(Exercise):
Lines of the listing that contain "的音视频文件" need to be copied.

Start of Block

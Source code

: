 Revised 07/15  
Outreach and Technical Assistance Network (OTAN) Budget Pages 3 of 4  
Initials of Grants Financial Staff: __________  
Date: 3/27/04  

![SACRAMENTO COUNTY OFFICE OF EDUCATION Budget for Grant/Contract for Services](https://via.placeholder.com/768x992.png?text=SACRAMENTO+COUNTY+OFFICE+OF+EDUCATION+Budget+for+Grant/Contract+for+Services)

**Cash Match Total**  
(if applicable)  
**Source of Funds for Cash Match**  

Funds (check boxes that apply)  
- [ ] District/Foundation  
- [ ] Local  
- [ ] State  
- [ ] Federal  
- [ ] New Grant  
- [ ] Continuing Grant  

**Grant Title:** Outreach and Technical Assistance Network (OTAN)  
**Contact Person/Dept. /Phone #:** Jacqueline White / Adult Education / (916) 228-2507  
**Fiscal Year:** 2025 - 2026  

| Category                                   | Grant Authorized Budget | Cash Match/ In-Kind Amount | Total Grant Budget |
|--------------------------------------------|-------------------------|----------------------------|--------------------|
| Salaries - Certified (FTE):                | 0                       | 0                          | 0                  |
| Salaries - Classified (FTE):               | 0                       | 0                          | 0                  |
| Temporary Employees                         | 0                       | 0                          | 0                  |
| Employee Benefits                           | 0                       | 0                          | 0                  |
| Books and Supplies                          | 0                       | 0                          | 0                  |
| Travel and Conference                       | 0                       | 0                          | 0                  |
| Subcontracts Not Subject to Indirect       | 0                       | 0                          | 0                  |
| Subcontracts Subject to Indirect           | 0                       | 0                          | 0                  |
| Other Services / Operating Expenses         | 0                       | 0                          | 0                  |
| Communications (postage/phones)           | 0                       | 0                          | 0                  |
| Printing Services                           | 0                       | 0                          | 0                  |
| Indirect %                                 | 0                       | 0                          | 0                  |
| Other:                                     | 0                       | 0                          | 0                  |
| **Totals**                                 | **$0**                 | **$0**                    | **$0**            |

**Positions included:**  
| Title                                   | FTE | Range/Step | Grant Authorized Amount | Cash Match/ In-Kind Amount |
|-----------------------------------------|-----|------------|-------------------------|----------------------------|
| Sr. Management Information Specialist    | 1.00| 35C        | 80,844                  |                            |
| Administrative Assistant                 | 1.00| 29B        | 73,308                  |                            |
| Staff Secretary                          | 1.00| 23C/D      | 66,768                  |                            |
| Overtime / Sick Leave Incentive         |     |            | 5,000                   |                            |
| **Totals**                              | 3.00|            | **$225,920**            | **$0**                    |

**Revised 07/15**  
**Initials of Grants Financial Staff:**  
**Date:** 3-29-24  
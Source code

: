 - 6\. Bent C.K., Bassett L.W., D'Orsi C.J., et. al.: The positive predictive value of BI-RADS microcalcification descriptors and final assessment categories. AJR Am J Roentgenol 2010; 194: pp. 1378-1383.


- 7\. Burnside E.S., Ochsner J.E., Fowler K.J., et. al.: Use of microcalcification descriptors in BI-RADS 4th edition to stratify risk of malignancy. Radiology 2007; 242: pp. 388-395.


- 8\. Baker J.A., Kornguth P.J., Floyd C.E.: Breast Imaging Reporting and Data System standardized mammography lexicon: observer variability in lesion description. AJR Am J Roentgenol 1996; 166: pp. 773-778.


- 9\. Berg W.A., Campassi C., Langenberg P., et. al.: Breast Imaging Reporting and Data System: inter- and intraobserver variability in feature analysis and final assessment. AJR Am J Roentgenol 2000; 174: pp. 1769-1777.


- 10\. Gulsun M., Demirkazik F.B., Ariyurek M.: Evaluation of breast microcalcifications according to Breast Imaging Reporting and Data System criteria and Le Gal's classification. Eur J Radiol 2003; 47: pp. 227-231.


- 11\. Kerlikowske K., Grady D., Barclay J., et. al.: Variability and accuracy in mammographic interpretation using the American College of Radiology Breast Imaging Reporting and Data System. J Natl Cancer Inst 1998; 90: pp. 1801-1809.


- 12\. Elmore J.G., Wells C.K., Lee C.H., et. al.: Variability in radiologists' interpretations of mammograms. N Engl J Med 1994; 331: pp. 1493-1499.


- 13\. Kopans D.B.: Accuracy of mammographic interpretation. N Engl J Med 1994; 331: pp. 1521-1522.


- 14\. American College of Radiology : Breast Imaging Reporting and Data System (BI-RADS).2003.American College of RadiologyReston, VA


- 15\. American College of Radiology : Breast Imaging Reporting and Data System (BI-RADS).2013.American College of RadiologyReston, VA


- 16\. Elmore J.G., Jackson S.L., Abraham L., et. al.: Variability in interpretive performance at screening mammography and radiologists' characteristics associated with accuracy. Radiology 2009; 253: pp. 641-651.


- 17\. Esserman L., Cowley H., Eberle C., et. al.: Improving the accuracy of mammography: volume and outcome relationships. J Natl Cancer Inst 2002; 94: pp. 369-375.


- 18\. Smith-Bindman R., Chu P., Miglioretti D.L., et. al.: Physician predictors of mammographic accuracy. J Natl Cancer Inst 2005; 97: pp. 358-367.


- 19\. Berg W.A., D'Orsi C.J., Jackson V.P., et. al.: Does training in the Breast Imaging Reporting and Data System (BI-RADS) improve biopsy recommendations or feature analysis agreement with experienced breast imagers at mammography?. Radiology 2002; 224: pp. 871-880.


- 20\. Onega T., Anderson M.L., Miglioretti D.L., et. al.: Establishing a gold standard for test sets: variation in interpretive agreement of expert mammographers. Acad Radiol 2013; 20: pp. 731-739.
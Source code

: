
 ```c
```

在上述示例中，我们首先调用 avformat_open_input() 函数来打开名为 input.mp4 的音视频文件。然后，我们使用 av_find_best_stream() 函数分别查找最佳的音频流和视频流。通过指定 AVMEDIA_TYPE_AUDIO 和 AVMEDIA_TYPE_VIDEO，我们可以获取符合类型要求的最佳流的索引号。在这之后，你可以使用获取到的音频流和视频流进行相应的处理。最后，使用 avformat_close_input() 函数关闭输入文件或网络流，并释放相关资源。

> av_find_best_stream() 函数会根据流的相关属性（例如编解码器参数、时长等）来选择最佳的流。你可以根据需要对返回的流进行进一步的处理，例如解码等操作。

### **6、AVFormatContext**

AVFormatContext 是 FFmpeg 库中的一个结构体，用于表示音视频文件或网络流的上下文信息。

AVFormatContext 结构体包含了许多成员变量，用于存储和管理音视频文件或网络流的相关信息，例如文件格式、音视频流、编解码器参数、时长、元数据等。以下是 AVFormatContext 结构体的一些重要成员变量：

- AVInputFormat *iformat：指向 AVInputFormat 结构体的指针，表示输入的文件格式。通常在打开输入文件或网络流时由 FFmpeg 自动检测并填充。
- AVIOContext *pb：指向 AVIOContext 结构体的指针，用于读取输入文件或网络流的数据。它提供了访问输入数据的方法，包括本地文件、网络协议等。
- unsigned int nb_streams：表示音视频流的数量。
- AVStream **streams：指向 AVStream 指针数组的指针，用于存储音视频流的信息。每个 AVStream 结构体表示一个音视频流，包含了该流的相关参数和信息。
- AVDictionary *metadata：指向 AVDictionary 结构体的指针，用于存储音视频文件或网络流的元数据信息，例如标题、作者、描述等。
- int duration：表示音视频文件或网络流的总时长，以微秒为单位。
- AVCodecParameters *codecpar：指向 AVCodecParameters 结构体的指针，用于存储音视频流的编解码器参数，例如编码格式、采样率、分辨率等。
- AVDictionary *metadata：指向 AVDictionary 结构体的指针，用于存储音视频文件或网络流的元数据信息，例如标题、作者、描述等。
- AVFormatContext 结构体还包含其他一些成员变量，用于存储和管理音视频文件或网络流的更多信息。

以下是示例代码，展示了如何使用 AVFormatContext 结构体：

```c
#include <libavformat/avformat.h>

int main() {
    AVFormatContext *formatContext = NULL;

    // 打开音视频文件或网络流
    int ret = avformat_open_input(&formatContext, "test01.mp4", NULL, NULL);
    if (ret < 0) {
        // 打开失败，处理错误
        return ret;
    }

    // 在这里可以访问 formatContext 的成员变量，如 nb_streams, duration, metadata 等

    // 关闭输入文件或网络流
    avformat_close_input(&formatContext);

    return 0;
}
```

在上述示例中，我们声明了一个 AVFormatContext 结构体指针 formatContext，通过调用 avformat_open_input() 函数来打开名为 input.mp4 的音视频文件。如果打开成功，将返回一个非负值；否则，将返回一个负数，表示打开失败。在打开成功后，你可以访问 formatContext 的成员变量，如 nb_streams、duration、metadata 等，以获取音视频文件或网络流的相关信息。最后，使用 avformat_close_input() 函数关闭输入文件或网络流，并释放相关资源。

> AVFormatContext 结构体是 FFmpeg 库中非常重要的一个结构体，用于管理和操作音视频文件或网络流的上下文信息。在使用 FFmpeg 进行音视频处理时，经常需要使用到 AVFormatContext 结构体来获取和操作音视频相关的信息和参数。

End of Block

(Reply):
在上述示例中，我们首先调用 avformat_open_input() 函数来打开名为 input.mp4 的音视频文件。然后，我们使用 av_find_best_stream() 函数分别查找最佳的音频流和视频流。通过指定 AVMEDIA_TYPE_AUDIO 和 AVMEDIA_TYPE_VIDEO，我们可以获取符合类型要求的最佳流的索引号。在这之后，你可以使用获取到的音频流和视频流进行相应的处理。最后，使用 avformat_close_input() 函数关闭输入文件或网络流，并释放相关资源。
在上述示例中，我们声明了一个 AVFormatContext 结构体指针 formatContext，通过调用 avformat_open_input() 函数来打开名为 input.mp4 的音视频文件。如果打开成功，将返回一个非负值；否则，将返回一个负数，表示打开失败。在打开成功后，你可以访问 formatContext 的成员变量，如 nb_streams、duration、metadata 等，以获取音视频文件或网络流的相关信息。最后，使用 avformat_close_input() 函数关闭输入文件或网络流，并释放相关资源。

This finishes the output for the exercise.